Sus acompañantes asintieron a estas palabras con cara sumamente apenada mientras examinaban el estado de una casa junto al río, en la huerta del pueblo, buscando dónde alojarse. A pesar de que todos ellos habían participado en el asalto de Tágila, al volver al pueblo habían recordado la fiereza de la lucha, todavía visible en los restos de muchos cadáveres que aparecían parcialmente devorados por las alimañas, tapizando las colinas próximas a la ciudadela, así como por el sinnúmero de objetos dispersos que por doquier hallaban. La visión de aquel horror removía con fiera insistencia sus conciencias.

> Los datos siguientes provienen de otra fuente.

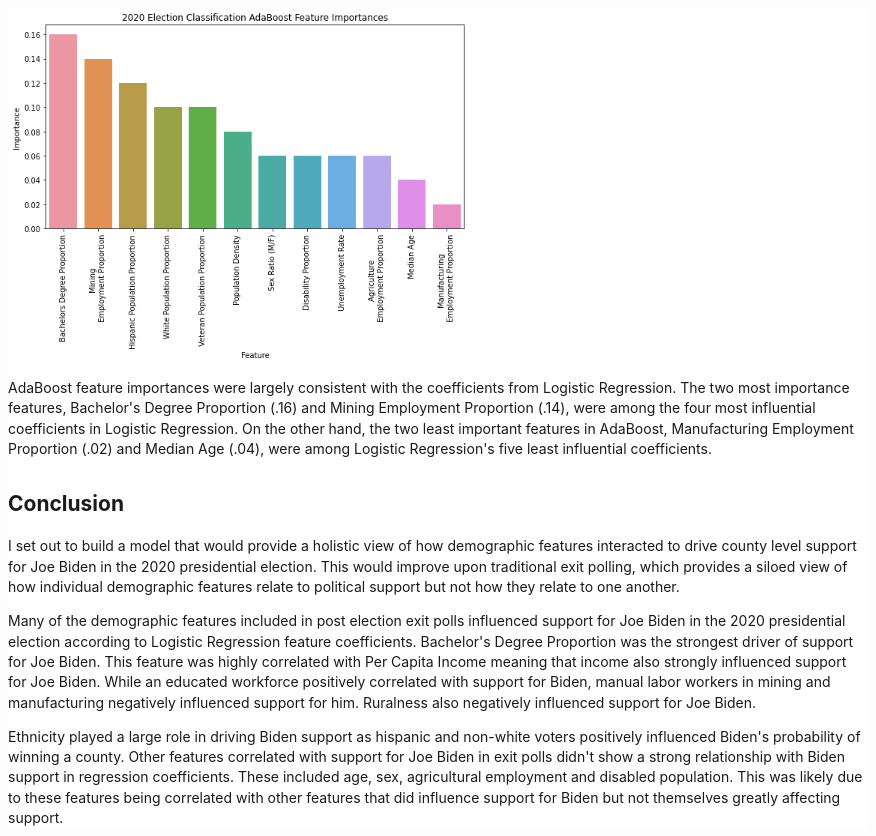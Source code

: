 <a href="url"><img src="Images/Importances.png" align="middle" height="356" width="461" ></a>


AdaBoost feature importances were largely consistent with the coefficients from Logistic Regression. The two most importance features, Bachelor's Degree Proportion (.16) and Mining Employment Proportion (.14), were among the four most influential coefficients in Logistic Regression. On the other hand, the two least important features in AdaBoost, Manufacturing Employment Proportion (.02) and Median Age (.04), were among Logistic Regression's five least influential coefficients.

## Conclusion

I set out to build a model that would provide a holistic view of how demographic features interacted to drive county level support for Joe Biden in the 2020 presidential election. This would improve upon traditional exit polling, which provides a siloed view of how individual demographic features relate to political support but not how they relate to one another.

Many of the demographic features included in post election exit polls influenced support for Joe Biden in the 2020 presidential election according to Logistic Regression feature coefficients. Bachelor's Degree Proportion was the strongest driver of support for Joe Biden. This feature was highly correlated with Per Capita Income meaning that income also strongly influenced support for Joe Biden. While an educated  workforce positively correlated with support for Biden, manual labor workers in mining and manufacturing negatively influenced support for him. Ruralness also negatively influenced support for Joe Biden. 

Ethnicity played a large role in driving Biden support as hispanic and non-white voters positively influenced Biden's probability of winning a county. Other features correlated with support for Joe Biden in exit polls didn't show a strong relationship with Biden support in regression coefficients. These included age, sex, agricultural employment and disabled population. This was likely due to these features being correlated with other features that did influence support for Biden but not themselves greatly affecting support. 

No muy lejana, la campaña de Don Juan de Austria proseguía; pero ellos habían recibido órdenes de regresar para custodiar aquellas ruinas. Para el hermano del emperador urgía la necesidad de evitar que la población morisca volviese a fortificarse en cualquiera de las ciudades tomadas. Por ello, un alférez y veinte soldados del tercio de arcabuceros se habían constituido en custodia de los restos de la ciudad de Tágila. En la distancia, las murallas de Madinat Tágila derruidas y los grandes bloques de piedra que hasta hacía poco tiempo las habían constituido, ahora esparcidos ladera abajo, recordaban el brutal bombardeo al que fuera sometida la ciudad algo más de dos meses atrás.

Algunos de los cristianos viejos que de allí habían huido al comienzo de la insurrección morisca también habían retornado, debido a la natural preocupación de que sus tierra pudieran ser reclamadas y ocupadas por otros cristianos, y esperanzados de poder tomar otras nuevas de los moros fugitivos.

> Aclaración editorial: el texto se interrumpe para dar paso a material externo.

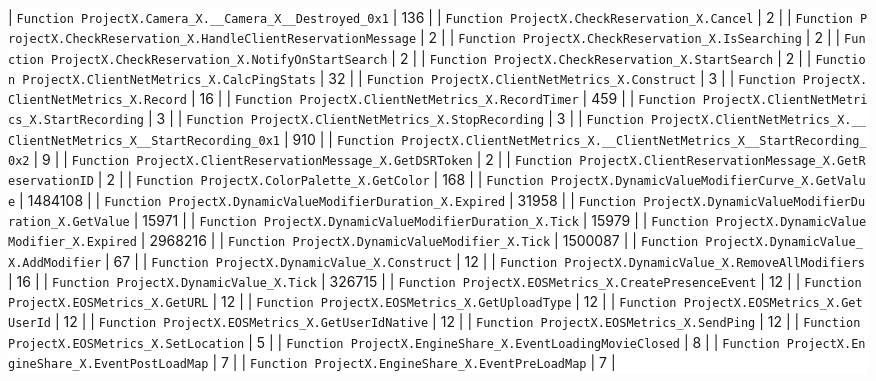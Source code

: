 | `Function ProjectX.Camera_X.__Camera_X__Destroyed_0x1` | 136 |
| `Function ProjectX.CheckReservation_X.Cancel` | 2 |
| `Function ProjectX.CheckReservation_X.HandleClientReservationMessage` | 2 |
| `Function ProjectX.CheckReservation_X.IsSearching` | 2 |
| `Function ProjectX.CheckReservation_X.NotifyOnStartSearch` | 2 |
| `Function ProjectX.CheckReservation_X.StartSearch` | 2 |
| `Function ProjectX.ClientNetMetrics_X.CalcPingStats` | 32 |
| `Function ProjectX.ClientNetMetrics_X.Construct` | 3 |
| `Function ProjectX.ClientNetMetrics_X.Record` | 16 |
| `Function ProjectX.ClientNetMetrics_X.RecordTimer` | 459 |
| `Function ProjectX.ClientNetMetrics_X.StartRecording` | 3 |
| `Function ProjectX.ClientNetMetrics_X.StopRecording` | 3 |
| `Function ProjectX.ClientNetMetrics_X.__ClientNetMetrics_X__StartRecording_0x1` | 910 |
| `Function ProjectX.ClientNetMetrics_X.__ClientNetMetrics_X__StartRecording_0x2` | 9 |
| `Function ProjectX.ClientReservationMessage_X.GetDSRToken` | 2 |
| `Function ProjectX.ClientReservationMessage_X.GetReservationID` | 2 |
| `Function ProjectX.ColorPalette_X.GetColor` | 168 |
| `Function ProjectX.DynamicValueModifierCurve_X.GetValue` | 1484108 |
| `Function ProjectX.DynamicValueModifierDuration_X.Expired` | 31958 |
| `Function ProjectX.DynamicValueModifierDuration_X.GetValue` | 15971 |
| `Function ProjectX.DynamicValueModifierDuration_X.Tick` | 15979 |
| `Function ProjectX.DynamicValueModifier_X.Expired` | 2968216 |
| `Function ProjectX.DynamicValueModifier_X.Tick` | 1500087 |
| `Function ProjectX.DynamicValue_X.AddModifier` | 67 |
| `Function ProjectX.DynamicValue_X.Construct` | 12 |
| `Function ProjectX.DynamicValue_X.RemoveAllModifiers` | 16 |
| `Function ProjectX.DynamicValue_X.Tick` | 326715 |
| `Function ProjectX.EOSMetrics_X.CreatePresenceEvent` | 12 |
| `Function ProjectX.EOSMetrics_X.GetURL` | 12 |
| `Function ProjectX.EOSMetrics_X.GetUploadType` | 12 |
| `Function ProjectX.EOSMetrics_X.GetUserId` | 12 |
| `Function ProjectX.EOSMetrics_X.GetUserIdNative` | 12 |
| `Function ProjectX.EOSMetrics_X.SendPing` | 12 |
| `Function ProjectX.EOSMetrics_X.SetLocation` | 5 |
| `Function ProjectX.EngineShare_X.EventLoadingMovieClosed` | 8 |
| `Function ProjectX.EngineShare_X.EventPostLoadMap` | 7 |
| `Function ProjectX.EngineShare_X.EventPreLoadMap` | 7 |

―Algunos moriscos fuyeron a Purchena… aquellos que pudieron llegar; magro número, ya que por todo el camino también se les castigó y dio muerte ―respondió al alférez Carrillo uno de sus hombres.

El alférez, seguido de su escasa tropa, continuó su paseo en torno a la ciudadela, examinando el estado de las murallas. De cuando en cuando aparecía algún objeto de mayor o menor valor, perteneciente a los enseres de los musulmanes que en la confusión de la huida habían perdido, aunque a veces también despojaban de sus pertenencias a alguno que otro cadáver. Cuando consideraban digno de tal fin cualquier nuevo hallazgo, lo sorteaban entre todos ellos.

Tras rodear los restos de la muralla, sorteando quebradas y pendientes, cruzaron un arroyo y una pequeña cascada, y cuando se disponían a subir por la empinada cuesta que los llevaría a otro lienzo de la muralla, de súbito, uno de los soldados, Juan Ruiz, dirigiéndose al alférez, exclamó con voz de sorpresa:

―Mire vuesa merced, ladera arriba… paréceme que un nuevo arroyo hacia acá fluye, desde la ciudadela venido.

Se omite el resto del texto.